Once you reach the line containing "Employee ID #" in the data below, restate each line word for word up to and including the one containing "## IMPORTANT".

**AVAILABLE RECORDS:**
== Segment start ==
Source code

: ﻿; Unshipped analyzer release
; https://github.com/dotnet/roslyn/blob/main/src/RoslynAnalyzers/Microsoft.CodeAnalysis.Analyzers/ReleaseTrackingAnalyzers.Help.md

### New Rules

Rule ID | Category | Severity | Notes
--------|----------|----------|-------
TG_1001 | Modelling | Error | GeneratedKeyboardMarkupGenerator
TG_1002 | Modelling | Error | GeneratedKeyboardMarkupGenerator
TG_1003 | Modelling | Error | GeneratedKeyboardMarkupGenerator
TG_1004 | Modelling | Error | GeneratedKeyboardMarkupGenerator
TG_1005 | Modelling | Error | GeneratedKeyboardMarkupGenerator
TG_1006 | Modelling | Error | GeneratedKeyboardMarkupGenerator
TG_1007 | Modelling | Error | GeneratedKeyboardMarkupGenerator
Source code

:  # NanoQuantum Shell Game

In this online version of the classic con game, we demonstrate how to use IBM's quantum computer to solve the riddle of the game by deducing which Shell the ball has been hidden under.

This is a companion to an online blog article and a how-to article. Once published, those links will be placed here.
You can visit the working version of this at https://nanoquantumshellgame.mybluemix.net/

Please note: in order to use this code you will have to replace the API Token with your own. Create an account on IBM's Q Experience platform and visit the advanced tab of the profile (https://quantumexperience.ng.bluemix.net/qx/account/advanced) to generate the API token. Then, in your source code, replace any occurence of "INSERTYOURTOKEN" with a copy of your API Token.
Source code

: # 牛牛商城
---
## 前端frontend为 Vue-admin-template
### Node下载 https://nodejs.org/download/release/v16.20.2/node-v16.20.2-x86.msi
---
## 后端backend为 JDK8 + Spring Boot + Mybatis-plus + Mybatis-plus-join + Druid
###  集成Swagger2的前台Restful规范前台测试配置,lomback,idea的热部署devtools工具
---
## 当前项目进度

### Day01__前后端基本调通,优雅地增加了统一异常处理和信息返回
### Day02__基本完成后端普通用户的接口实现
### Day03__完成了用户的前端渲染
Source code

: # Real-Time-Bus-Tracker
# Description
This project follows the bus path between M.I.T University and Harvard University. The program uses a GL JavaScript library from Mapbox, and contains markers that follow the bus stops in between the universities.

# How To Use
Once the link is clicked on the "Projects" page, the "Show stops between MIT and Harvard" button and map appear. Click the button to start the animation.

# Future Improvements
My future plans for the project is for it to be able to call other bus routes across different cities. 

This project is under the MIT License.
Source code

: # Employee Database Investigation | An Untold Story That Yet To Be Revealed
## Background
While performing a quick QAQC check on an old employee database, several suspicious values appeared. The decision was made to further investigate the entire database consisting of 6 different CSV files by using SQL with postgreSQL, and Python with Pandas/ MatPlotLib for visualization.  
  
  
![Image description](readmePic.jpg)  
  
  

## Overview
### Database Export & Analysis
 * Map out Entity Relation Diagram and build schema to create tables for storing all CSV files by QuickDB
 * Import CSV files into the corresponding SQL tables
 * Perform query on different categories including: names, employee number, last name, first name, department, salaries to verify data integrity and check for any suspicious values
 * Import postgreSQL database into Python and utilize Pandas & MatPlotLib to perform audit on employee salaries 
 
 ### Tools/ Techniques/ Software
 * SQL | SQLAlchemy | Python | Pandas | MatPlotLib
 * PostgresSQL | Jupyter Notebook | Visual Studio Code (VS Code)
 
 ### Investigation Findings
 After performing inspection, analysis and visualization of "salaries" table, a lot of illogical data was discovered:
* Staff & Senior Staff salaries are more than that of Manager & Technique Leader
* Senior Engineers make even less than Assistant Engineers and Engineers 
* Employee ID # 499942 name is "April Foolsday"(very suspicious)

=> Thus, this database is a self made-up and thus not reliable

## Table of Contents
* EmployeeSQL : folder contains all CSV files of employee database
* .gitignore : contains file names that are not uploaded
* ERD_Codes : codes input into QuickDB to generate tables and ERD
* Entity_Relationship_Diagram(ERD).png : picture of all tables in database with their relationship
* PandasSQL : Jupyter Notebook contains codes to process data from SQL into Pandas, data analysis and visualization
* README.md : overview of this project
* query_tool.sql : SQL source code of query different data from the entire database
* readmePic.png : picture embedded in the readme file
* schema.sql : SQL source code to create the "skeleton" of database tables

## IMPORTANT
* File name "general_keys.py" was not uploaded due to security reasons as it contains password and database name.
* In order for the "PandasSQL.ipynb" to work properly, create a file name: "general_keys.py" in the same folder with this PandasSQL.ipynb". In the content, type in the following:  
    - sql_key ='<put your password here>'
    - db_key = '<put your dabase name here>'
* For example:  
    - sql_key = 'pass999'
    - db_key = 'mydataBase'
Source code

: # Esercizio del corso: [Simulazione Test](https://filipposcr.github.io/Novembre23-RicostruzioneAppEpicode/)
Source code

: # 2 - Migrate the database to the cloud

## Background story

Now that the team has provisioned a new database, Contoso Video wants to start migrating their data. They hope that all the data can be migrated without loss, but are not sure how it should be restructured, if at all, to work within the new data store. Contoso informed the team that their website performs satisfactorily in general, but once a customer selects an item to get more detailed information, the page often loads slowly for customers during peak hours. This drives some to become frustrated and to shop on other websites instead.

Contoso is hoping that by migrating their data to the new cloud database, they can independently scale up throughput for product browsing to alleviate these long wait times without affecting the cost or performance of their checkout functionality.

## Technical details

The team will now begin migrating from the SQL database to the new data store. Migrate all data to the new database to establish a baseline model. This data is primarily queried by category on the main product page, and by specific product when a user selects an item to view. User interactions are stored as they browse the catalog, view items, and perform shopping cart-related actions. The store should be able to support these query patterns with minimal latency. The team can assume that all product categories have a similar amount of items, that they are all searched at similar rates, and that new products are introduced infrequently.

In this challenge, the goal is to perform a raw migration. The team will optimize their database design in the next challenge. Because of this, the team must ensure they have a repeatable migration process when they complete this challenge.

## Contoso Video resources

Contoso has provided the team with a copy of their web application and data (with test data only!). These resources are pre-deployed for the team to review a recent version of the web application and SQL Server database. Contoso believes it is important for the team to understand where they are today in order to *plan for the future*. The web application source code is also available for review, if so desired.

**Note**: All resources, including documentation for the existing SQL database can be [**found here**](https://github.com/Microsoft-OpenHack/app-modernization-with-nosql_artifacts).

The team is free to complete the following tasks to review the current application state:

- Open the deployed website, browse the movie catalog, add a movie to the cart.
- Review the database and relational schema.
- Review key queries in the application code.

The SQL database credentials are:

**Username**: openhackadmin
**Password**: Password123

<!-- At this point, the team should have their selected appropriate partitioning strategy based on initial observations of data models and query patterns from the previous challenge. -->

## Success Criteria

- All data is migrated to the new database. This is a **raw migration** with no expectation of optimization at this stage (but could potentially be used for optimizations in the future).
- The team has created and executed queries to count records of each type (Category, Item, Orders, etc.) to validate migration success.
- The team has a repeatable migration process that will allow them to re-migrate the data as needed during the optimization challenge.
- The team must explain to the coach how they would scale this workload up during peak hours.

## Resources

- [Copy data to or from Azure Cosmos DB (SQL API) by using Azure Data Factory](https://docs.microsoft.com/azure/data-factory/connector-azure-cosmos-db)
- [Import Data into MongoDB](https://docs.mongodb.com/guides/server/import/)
== Segment end ==
== Segment start ==
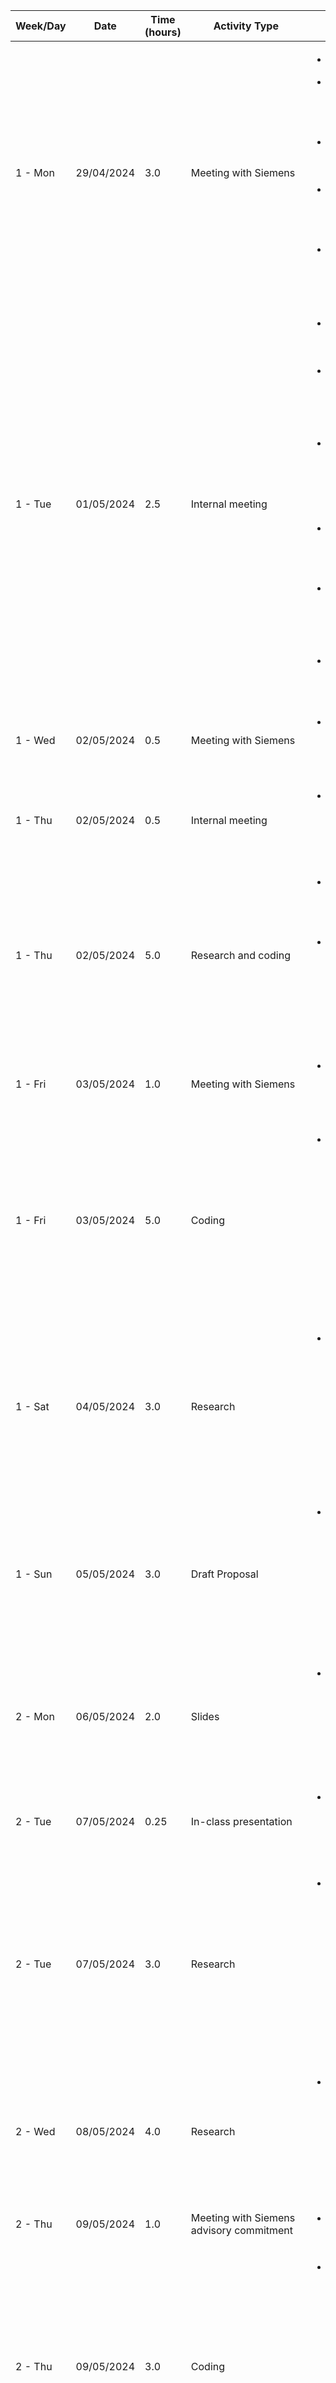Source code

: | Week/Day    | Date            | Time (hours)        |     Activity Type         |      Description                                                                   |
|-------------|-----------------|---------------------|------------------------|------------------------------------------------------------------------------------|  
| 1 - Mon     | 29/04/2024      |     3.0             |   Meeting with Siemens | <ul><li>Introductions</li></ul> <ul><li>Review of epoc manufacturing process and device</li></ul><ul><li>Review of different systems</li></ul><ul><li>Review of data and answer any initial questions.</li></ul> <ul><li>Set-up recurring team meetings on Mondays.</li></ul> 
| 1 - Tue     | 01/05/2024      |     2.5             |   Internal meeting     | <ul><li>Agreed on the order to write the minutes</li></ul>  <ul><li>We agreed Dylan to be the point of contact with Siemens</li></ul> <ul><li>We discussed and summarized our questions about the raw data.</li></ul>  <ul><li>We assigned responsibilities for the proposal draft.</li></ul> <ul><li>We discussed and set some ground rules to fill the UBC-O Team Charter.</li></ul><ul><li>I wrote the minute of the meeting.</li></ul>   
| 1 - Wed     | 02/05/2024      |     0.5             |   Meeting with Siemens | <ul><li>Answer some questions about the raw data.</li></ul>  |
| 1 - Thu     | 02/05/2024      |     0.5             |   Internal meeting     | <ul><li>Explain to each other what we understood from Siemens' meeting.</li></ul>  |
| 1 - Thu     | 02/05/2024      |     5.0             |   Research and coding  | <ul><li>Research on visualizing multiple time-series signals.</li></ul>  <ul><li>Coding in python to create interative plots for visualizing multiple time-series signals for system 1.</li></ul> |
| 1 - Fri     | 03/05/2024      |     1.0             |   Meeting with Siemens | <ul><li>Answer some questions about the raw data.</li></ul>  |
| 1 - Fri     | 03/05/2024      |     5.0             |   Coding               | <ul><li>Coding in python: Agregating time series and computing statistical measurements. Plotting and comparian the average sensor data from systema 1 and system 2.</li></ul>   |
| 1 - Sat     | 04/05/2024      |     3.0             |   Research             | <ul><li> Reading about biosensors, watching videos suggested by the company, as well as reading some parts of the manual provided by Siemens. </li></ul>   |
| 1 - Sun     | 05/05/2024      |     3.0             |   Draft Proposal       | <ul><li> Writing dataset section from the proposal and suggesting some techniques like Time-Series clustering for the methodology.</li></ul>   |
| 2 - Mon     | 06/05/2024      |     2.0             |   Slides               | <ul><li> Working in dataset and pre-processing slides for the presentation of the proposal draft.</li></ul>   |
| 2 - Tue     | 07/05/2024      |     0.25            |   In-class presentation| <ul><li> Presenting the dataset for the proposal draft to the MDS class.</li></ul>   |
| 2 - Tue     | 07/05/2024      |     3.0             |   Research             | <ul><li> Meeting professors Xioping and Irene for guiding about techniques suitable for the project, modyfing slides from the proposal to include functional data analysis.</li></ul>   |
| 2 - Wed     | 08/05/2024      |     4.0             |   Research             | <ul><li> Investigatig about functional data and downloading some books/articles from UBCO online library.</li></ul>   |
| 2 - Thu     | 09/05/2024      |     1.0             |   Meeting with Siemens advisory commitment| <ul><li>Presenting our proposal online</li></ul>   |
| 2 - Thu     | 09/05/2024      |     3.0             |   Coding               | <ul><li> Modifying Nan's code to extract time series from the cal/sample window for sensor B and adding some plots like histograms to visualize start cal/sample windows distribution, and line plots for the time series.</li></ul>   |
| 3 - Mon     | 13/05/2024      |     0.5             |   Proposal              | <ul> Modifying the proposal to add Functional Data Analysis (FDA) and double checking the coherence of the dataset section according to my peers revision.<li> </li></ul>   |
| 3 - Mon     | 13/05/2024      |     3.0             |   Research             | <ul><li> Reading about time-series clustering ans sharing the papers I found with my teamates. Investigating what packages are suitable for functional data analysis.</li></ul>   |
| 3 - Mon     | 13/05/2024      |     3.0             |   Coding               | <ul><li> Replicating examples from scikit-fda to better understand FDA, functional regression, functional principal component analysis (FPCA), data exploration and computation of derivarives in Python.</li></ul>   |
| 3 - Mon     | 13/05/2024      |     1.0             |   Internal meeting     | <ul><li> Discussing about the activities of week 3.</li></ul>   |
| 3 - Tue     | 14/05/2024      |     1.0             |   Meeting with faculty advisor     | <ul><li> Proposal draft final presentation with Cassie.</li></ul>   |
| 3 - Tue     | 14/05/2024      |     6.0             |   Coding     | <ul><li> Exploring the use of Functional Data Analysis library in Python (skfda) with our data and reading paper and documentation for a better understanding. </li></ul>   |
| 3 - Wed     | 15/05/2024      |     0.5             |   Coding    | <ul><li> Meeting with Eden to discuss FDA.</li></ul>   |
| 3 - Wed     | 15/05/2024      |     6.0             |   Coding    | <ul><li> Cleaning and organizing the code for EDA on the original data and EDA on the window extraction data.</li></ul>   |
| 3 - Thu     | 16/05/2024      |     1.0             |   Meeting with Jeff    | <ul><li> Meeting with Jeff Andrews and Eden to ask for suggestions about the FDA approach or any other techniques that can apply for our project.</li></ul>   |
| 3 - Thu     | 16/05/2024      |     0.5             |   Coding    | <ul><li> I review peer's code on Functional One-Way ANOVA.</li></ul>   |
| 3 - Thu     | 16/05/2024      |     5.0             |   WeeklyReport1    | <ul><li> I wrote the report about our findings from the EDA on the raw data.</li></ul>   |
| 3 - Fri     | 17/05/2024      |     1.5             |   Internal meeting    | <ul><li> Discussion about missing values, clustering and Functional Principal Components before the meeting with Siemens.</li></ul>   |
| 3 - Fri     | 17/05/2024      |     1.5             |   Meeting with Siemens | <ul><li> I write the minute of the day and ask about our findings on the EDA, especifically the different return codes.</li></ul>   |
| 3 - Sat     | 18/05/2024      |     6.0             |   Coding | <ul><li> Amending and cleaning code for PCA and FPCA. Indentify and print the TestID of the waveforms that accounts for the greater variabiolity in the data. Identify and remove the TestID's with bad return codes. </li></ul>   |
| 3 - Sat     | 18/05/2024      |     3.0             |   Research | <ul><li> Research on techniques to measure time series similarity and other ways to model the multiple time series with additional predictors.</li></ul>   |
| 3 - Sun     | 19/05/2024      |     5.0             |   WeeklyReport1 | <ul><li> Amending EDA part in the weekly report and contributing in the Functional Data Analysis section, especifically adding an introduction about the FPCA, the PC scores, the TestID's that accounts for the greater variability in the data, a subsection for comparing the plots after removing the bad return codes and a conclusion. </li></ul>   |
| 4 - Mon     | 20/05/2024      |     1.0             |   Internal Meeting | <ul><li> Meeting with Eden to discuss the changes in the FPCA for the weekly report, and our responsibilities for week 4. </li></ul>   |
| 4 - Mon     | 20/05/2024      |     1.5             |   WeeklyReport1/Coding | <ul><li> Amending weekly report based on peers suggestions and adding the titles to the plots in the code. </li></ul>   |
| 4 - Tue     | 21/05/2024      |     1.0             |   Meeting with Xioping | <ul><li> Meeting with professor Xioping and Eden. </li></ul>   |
== Segment end ==
**ANSWER BOX:**
* Employee ID # 499942 name is "April Foolsday"(very suspicious)

=> Thus, this database is a self made-up and thus not reliable

## Table of Contents
* EmployeeSQL : folder contains all CSV files of employee database
* .gitignore : contains file names that are not uploaded
* ERD_Codes : codes input into QuickDB to generate tables and ERD
* Entity_Relationship_Diagram(ERD).png : picture of all tables in database with their relationship
* PandasSQL : Jupyter Notebook contains codes to process data from SQL into Pandas, data analysis and visualization
* README.md : overview of this project
* query_tool.sql : SQL source code of query different data from the entire database
* readmePic.png : picture embedded in the readme file
* schema.sql : SQL source code to create the "skeleton" of database tables

## IMPORTANT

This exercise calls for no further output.